Web scraping is one of the most practical Python skills you can learn. Whether you're collecting product prices, monitoring competitor websites, or building datasets for analysis, BeautifulSoup remains the go-to library for parsing HTML in Python.
In this tutorial, I'll walk you through everything from installing BeautifulSoup to handling real-world scraping challenges like pagination and JavaScript-rendered pages.
What You'll Learn
- Installing and setting up BeautifulSoup
- Parsing HTML and navigating the DOM
- Using CSS selectors to extract data
- Handling pagination
- Dealing with JavaScript-rendered content
- Best practices for production scraping
1. Installing BeautifulSoup
BeautifulSoup4 (bs4) works alongside a parser. The recommended setup:
pip install beautifulsoup4 requests lxml
-
beautifulsoup4— the parsing library -
requests— for fetching web pages -
lxml— a fast HTML/XML parser (faster than the built-inhtml.parser)
Quick verification:
from bs4 import BeautifulSoup
import requests
response = requests.get("https://example.com")

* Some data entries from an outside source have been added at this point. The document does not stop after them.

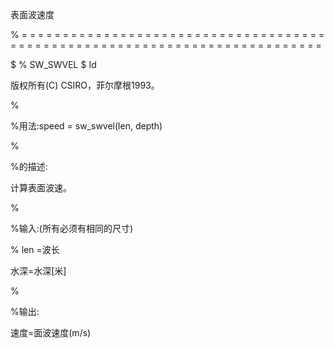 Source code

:表面波速度

% = = = = = = = = = = = = = = = = = = = = = = = = = = = = = = = = = = = = = = = = = = = = = = = = = = = = = = = = = = = = = = = = = = = = = = = = = = =

$ % SW_SWVEL $ Id

版权所有(C) CSIRO，菲尔摩根1993。

%

%用法:speed = sw_swvel(len, depth)

%

%的描述:

计算表面波速。

%

%输入:(所有必须有相同的尺寸)

% len =波长

水深=水深[米]

%

%输出:

速度=面波速度(m/s)
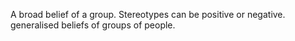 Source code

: A broad belief of a group. Stereotypes can be positive or negative.  generalised beliefs of groups of people. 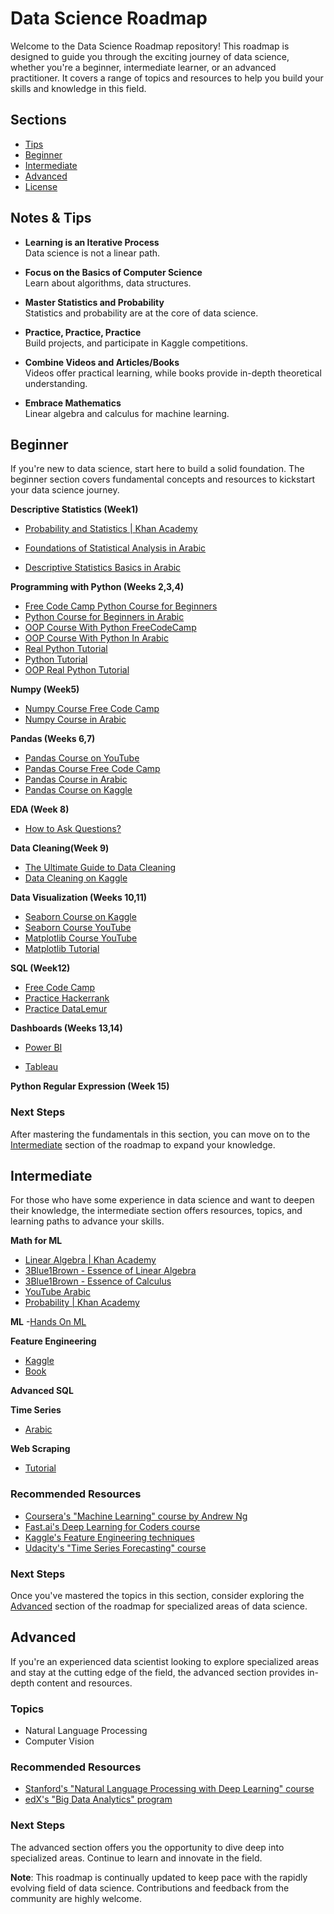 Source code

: # Data Science Roadmap

Welcome to the Data Science Roadmap repository! This roadmap is designed to guide you through the exciting journey of data science, whether you're a beginner, intermediate learner, or an advanced practitioner. It covers a range of topics and resources to help you build your skills and knowledge in this field.

## Sections
- [Tips](#tips)
- [Beginner](#beginner)
- [Intermediate](#intermediate)
- [Advanced](#advanced)
- [License](#license)

## Notes & Tips

- **Learning is an Iterative Process**  
    Data science is not a linear path.

- **Focus on the Basics of Computer Science**  
    Learn about algorithms, data structures.

- **Master Statistics and Probability**  
    Statistics and probability are at the core of data science.

- **Practice, Practice, Practice**  
    Build projects, and participate in Kaggle competitions.

- **Combine Videos and Articles/Books**  
    Videos offer practical learning, while books provide in-depth theoretical understanding.

- **Embrace Mathematics**  
    Linear algebra and calculus for machine learning.









## Beginner
If you're new to data science, start here to build a solid foundation. The beginner section covers fundamental concepts and resources to kickstart your data science journey.

**Descriptive Statistics (Week1)**
- [Probability and Statistics | Khan Academy](https://youtube.com/playlist?list=PLU5aQXLWR3_yYS0ZYRA-5g5YSSYLNZ6Mc&feature=shared)

- [Foundations of Statistical Analysis in Arabic](https://youtube.com/playlist?list=PLVpJGVBmPnw3eRSzC90oXA6gBcG-nEYIe&feature=shared)
- [Descriptive Statistics Basics in Arabic](https://youtu.be/8wwPwlueoDs?feature=shared)


**Programming with Python (Weeks 2,3,4)**
- [Free Code Camp Python Course for Beginners](https://youtu.be/rfscVS0vtbw?feature=shared)
- [Python  Course for Beginners in Arabic](https://youtube.com/playlist?list=PLuXY3ddo_8nzrO74UeZQVZOb5-wIS6krJ&feature=shared)
- [OOP Course With Python FreeCodeCamp](https://youtu.be/Ej_02ICOIgs?feature=shared)
- [OOP Course With Python In Arabic](https://youtube.com/playlist?list=PLuXY3ddo_8nzUrgCyaX_WEIJljx_We-c1&feature=shared)
- [Real Python Tutorial](https://realpython.com/learning-paths/python3-introduction/)
- [Python Tutorial](https://www.pythontutorial.net/getting-started/)
- [OOP Real Python Tutorial](https://realpython.com/python3-object-oriented-programming/)

**Numpy (Week5)** 
- [Numpy Course Free Code Camp](https://youtu.be/QUT1VHiLmmI?feature=shared)
- [Numpy Course in Arabic](https://youtube.com/playlist?list=PLuRv1IekA3YVAMh7Is9PRsM7IMLhLS787&feature=shared)

**Pandas (Weeks 6,7)**
- [Pandas Course on YouTube](https://youtube.com/playlist?list=PL-osiE80TeTsWmV9i9c58mdDCSskIFdDS&feature=shared)
- [Pandas Course Free Code Camp](https://youtu.be/gtjxAH8uaP0?feature=shared)
- [Pandas Course in Arabic](https://youtube.com/playlist?list=PLuRv1IekA3YVwzaWa2Kp7bgIVcJsJ5XGW&feature=shared)
- [Pandas Course on Kaggle](https://www.kaggle.com/learn/pandas)

**EDA (Week 8)**
- [How to Ask Questions?](https://www.coursera.org/learn/ask-questions-make-decisions?specialization=google-data-analytics)

**Data Cleaning(Week 9)**
- [The Ultimate Guide to Data Cleaning](https://towardsdatascience.com/the-ultimate-guide-to-data-cleaning-3969843991d4)
- [Data Cleaning on Kaggle](https://www.kaggle.com/learn/data-cleaning)

**Data Visualization (Weeks 10,11)**
- [Seaborn Course on Kaggle](https://www.kaggle.com/learn/data-visualization)
- [Seaborn Course YouTube](https://www.youtube.com/watch?v=UO98lJQ3QGI&list=PL-osiE80TeTvipOqomVEeZ1HRrcEvtZB_)
- [Matplotlib Course YouTube](https://www.youtube.com/watch?v=UO98lJQ3QGI&list=PL-osiE80TeTvipOqomVEeZ1HRrcEvtZB_)
- [Matplotlib Tutorial](https://matplotlib.org/stable/tutorials/index.html)

**SQL (Week12)**
- [Free Code Camp](https://youtu.be/HXV3zeQKqGY)
- [Practice Hackerrank](https://www.hackerrank.com/domains/sql)
- [Practice DataLemur](https://datalemur.com/)



**Dashboards (Weeks 13,14)**
- [Power BI](https://www.youtube.com/watch?v=ykvAWKML9Gk&list=PLof3yw6ZFPFhV75Ptf-5Q88bgUtLOBvOw)

- [Tableau](https://www.tableau.com/learn/training/20201)

**Python Regular Expression (Week 15)**



### Next Steps
After mastering the fundamentals in this section, you can move on to the [Intermediate](#intermediate) section of the roadmap to expand your knowledge.

## Intermediate
For those who have some experience in data science and want to deepen their knowledge, the intermediate section offers resources, topics, and learning paths to advance your skills.

**Math for ML**
- [Linear Algebra | Khan Academy](https://www.khanacademy.org/math/linear-algebra)
- [3Blue1Brown - Essence of Linear Algebra](https://www.3blue1brown.com/topics/linear-algebra)
- [3Blue1Brown - Essence of Calculus](https://www.youtube.com/playlist?list=PLZHQObOWTQDMsr9K-rj53DwVRMYO3t5Yr)
- [YouTube Arabic]()
- [Probability | Khan Academy]()

**ML**
-[Hands On ML]()

**Feature Engineering**
- [Kaggle](https://www.kaggle.com/learn/feature-engineering)
- [Book](https://drive.google.com/file/d/1BkJYO0tqMYptTWUDQ7X0vd2aygohHRm8/view?usp=sharing)

**Advanced SQL**

**Time Series**
- [Arabic](https://www.youtube.com/watch?v=TvhaHPq6xLU&list=TLPQMjYwNzIwMjEPGXX6392WJA&index=1)

**Web Scraping**
- [Tutorial](https://www.dataquest.io/blog/web-scraping-tutorial-python/)

### Recommended Resources
- [Coursera's "Machine Learning" course by Andrew Ng](link)
- [Fast.ai's Deep Learning for Coders course](link)
- [Kaggle's Feature Engineering techniques](link)
- [Udacity's "Time Series Forecasting" course](link)

### Next Steps
Once you've mastered the topics in this section, consider exploring the [Advanced](#advanced) section of the roadmap for specialized areas of data science.

## Advanced
If you're an experienced data scientist looking to explore specialized areas and stay at the cutting edge of the field, the advanced section provides in-depth content and resources.

### Topics
- Natural Language Processing
- Computer Vision


### Recommended Resources
- [Stanford's "Natural Language Processing with Deep Learning" course](link)
- [edX's "Big Data Analytics" program](link)


### Next Steps
The advanced section offers you the opportunity to dive deep into specialized areas. Continue to learn and innovate in the field.


**Note**: This roadmap is continually updated to keep pace with the rapidly evolving field of data science. Contributions and feedback from the community are highly welcome.

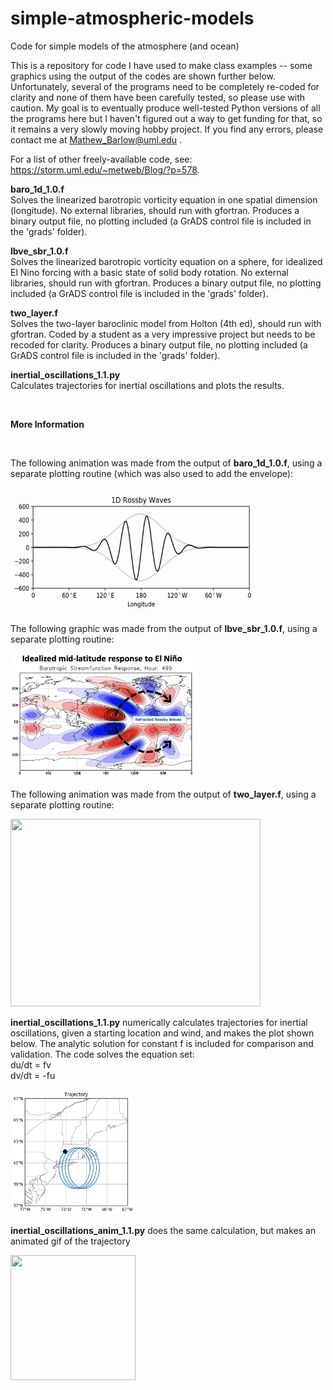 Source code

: # simple-atmospheric-models
Code for simple models of the atmosphere (and ocean)

This is a repository for code I have used to make class examples -- some graphics using the output of the codes are shown further below. Unfortunately, several of the programs need to be completely re-coded for clarity and none of them have been carefully tested, so please use with caution. My goal is to eventually produce well-tested Python versions of all the programs here but I haven't figured out a way to get funding for that, so it remains a very slowly moving hobby project. If you find any errors, please contact me at Mathew_Barlow@uml.edu .

For a list of other freely-available code, see: https://storm.uml.edu/~metweb/Blog/?p=578.

<b>baro_1d_1.0.f</b>
</br>Solves the linearized barotropic vorticity equation in one spatial dimension (longitude). No external libraries, should run with gfortran. Produces a binary output file, no plotting included (a GrADS control file is included in the 'grads' folder).

<b>lbve_sbr_1.0.f</b>
</br>Solves the linearized barotropic vorticity equation on a sphere, for idealized El Nino forcing with a basic state of solid body rotation. No external libraries, should run with gfortran. Produces a binary output file, no plotting included (a GrADS control file is included in the 'grads' folder).

<b>two_layer.f</b>
</br>Solves the two-layer baroclinic model from Holton (4th ed), should run with gfortran. Coded by a student as a very impressive project but needs to be recoded for clarity. Produces a binary output file, no plotting included (a GrADS control file is included in the 'grads' folder).

<b>inertial_oscillations_1.1.py</b>
</br>Calculates trajectories for inertial oscillations and plots the results.

</br>

<b>More Information</b>

</br>

The following animation was made from the output of <b>baro_1d_1.0.f</b>, using a separate plotting routine (which was also used to add the envelope):

<img src="output-figures-animation/baro_anim_2.gif" width="400" height="200">

The following graphic was made from the output of <b>lbve_sbr_1.0.f</b>, using a separate plotting routine:

<img src="output-figures-animation/lbve_enso.png" width="300" height="200">

The following animation was made from the output of <b>two_layer.f</b>, using a separate plotting routine:

<img src="output-figures-animation/two_layer_big.gif" width="400" height="300">

<b>inertial_oscillations_1.1.py</b> numerically calculates trajectories for inertial oscillations, given a starting location and wind, and makes the plot shown below.  The analytic solution for constant f is included for comparison and validation. The code solves the equation set:  <br> du/dt = fv
<br> dv/dt = -fu

<img src="output-figures-animation/traj.png" width="200" height="200">

<b>inertial_oscillations_anim_1.1.py</b> does the same calculation, but makes an animated gif of the trajectory

<img src="output-figures-animation/inert.gif" width="200" height="200">


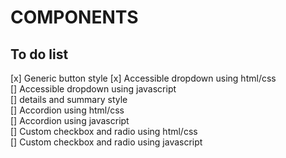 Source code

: <h1>COMPONENTS</h1>

<h2>To do list</h2>
[x] Generic button style
[x] Accessible dropdown using html/css <br>
[] Accessible dropdown using javascript <br>
[] details and summary style <br>
[] Accordion using html/css <br>
[] Accordion using javascript <br>
[] Custom checkbox and radio using html/css <br>
[] Custom checkbox and radio using javascript <br> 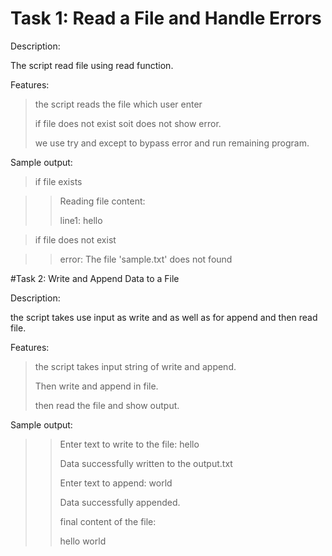 # Task 1: Read a File and Handle Errors 

Description:

The script read file using read function.

Features:

> the script reads the file which user enter
>
> if file does not exist soit does not show error.
>
> we use try and except to bypass error and run remaining program.

Sample output:

> if file exists

>> Reading file content:
>>
>> line1: hello 

> if file does not exist

>>error: The file 'sample.txt' does not found


#Task 2: Write and Append Data to a File

Description:

the script takes use input as write and as well as for append and then read file.

Features:

> the script takes input string of write and append.
>
> Then write and append in file.
>
> then read the file and show output.

Sample output:

>>Enter text to write to the file: hello
>>
>>Data successfully written to the output.txt
>>
>>Enter text to append: world
>>
>>Data successfully appended.
>>
>>final content of the file:
>>
>>hello world

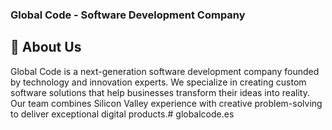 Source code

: ### Global Code - Software Development Company

## 🚀 About Us

Global Code is a next-generation software development company founded by technology and innovation experts. We specialize in creating custom software solutions that help businesses transform their ideas into reality. Our team combines Silicon Valley experience with creative problem-solving to deliver exceptional digital products.# globalcode.es
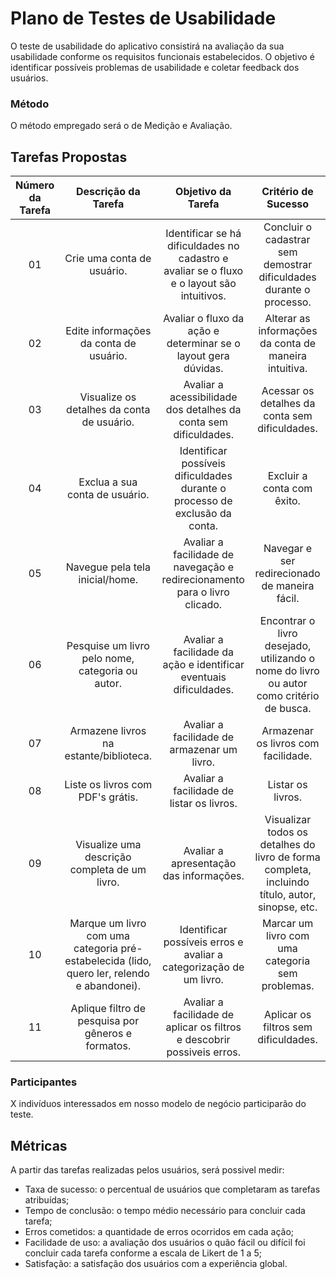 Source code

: # Plano de Testes de Usabilidade

O teste de usabilidade do aplicativo consistirá na avaliação da sua usabilidade conforme os requisitos funcionais estabelecidos. O objetivo é identificar possíveis problemas de usabilidade e coletar feedback dos usuários.

### Método

O método empregado será o de Medição e Avaliação.

## Tarefas Propostas

| **Número da Tarefa** |                                  **Descrição da Tarefa**                                   |                                   **Objetivo da Tarefa**                                   |                                     **Critério de Sucesso**                                     |
| :------------------: | :----------------------------------------------------------------------------------------: | :----------------------------------------------------------------------------------------: | :---------------------------------------------------------------------------------------------: |
|          01          |                                 Crie uma conta de usuário.                                 | Identificar se há dificuldades no cadastro e avaliar se o fluxo e o layout são intuitivos. |               Concluir o cadastrar sem demostrar dificuldades durante o processo.               |
|          02          |                           Edite informações da conta de usuário.                           |               Avaliar o fluxo da ação e determinar se o layout gera dúvidas.               |                      Alterar as informações da conta de maneira intuitiva.                      |
|          03          |                         Visualize os detalhes da conta de usuário.                         |              Avaliar a acessibilidade dos detalhes da conta sem dificuldades.              |                         Acessar os detalhes da conta sem dificuldades.                          |
|          04          |                           Exclua a sua conta de usuário.                               |        Identificar possíveis dificuldades durante o processo de exclusão da conta.         |                                   Excluir a conta com êxito.                                    |
|          05            |                           Navegue pela tela inicial/home.                               |        Avaliar a facilidade de navegação  e redirecionamento para o livro clicado.                     | Navegar e ser redirecionado de maneira fácil.  |
|          06          |                 Pesquise um livro pelo nome, categoria ou autor.                  |             Avaliar a facilidade da ação e identificar eventuais dificuldades.             |     Encontrar o livro desejado, utilizando o nome do livro ou autor como critério de busca.     |
|          07          |                           Armazene livros na estante/biblioteca.                           |                    Avaliar a facilidade de armazenar um livro.                            |      Armazenar os livros com facilidade.  |
|          08          |                           Liste os livros com PDF's grátis.                                |                  Avaliar a facilidade de listar os livros.                                |       Listar os livros.  |
|          09          |                       Visualize uma descrição completa de um livro.                        |                        Avaliar a apresentação das informações.                           | Visualizar todos os detalhes do livro de forma completa, incluindo título, autor, sinopse, etc. | 
|          10          | Marque um livro com uma categoria pré-estabelecida (lido, quero ler, relendo e abandonei). |             Identificar possíveis erros e avaliar a categorização de um livro.             |     Marcar um livro com uma categoria sem problemas.     |
|          11          |                        Aplique filtro de pesquisa por gêneros e formatos.                  |               Avaliar a facilidade de aplicar os filtros e descobrir possiveis erros.      |                                Aplicar os filtros sem dificuldades.   |  

### Participantes

X indivíduos interessados em nosso modelo de negócio participarão do teste.

## Métricas

A partir das tarefas realizadas pelos usuários, será possivel medir:

- Taxa de sucesso: o percentual de usuários que completaram as tarefas atribuídas;
- Tempo de conclusão: o tempo médio necessário para concluir cada tarefa;
- Erros cometidos: a quantidade de erros ocorridos em cada ação;
- Facilidade de uso: a avaliação dos usuários o quão fácil ou difícil foi concluir cada tarefa conforme a escala de Likert de 1 a 5;
- Satisfação: a satisfação dos usuários com a experiência global.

soup = BeautifulSoup(response.text, "lxml")
print(soup.title.string)
# Output: Example Domain
2. Parsing HTML: The Fundamentals
Let's work with a practical example. Say you want to scrape book data from a website:
from bs4 import BeautifulSoup
import requests
url = "https://books.toscrape.com/"
response = requests.get(url)
soup = BeautifulSoup(response.text, "lxml")
# Find all book containers
books = soup.find_all("article", class_="product_pod")
for book in books:
title = book.h3.a["title"]
price = book.select_one(".price_color").text
availability = book.select_one(".availability").text.strip()
print(f"{title} — {price} — {availability}")
Key Methods
| Method | Use Case |
|---|---|
find() |
First matching element |
find_all() |
All matching elements |
select() |
CSS selector (returns list) |
select_one() |
CSS selector (first match) |
3. CSS Selectors — The Power Tool
CSS selectors are the most flexible way to target elements. Here's a cheat sheet:
# By class
soup.select(".product_pod")
# By ID
soup.select("#main-content")
# Nested elements
soup.select("div.row > article.product_pod h3 a")
# Attribute selectors
soup.select('a[href*="catalogue"]')
# Multiple selectors
soup.select("h1, h2, h3")
# Nth child
soup.select("tr:nth-of-type(2) td")
Real Example: Extracting a Data Table
url = "https://books.toscrape.com/catalogue/a-light-in-the-attic_1000/index.html"
response = requests.get(url)
soup = BeautifulSoup(response.text, "lxml")
# Extract product information table
table = soup.select_one("table.table-striped")
rows = table.select("tr")
product_info = {}
for row in rows:
key = row.select_one("th").text.strip()
value = row.select_one("td").text.strip()
product_info[key] = value
print(json.dumps(product_info, indent=2))
4. Handling Pagination
Most websites split data across multiple pages. Here's a robust pattern:
import requests
from bs4 import BeautifulSoup
import time
BASE_URL = "https://books.toscrape.com/catalogue/page-{}.html"
all_books = []
for page_num in range(1, 51): # 50 pages total
url = BASE_URL.format(page_num)
response = requests.get(url)
if response.status_code != 200:
print(f"Stopped at page {page_num}")
break
soup = BeautifulSoup(response.text, "lxml")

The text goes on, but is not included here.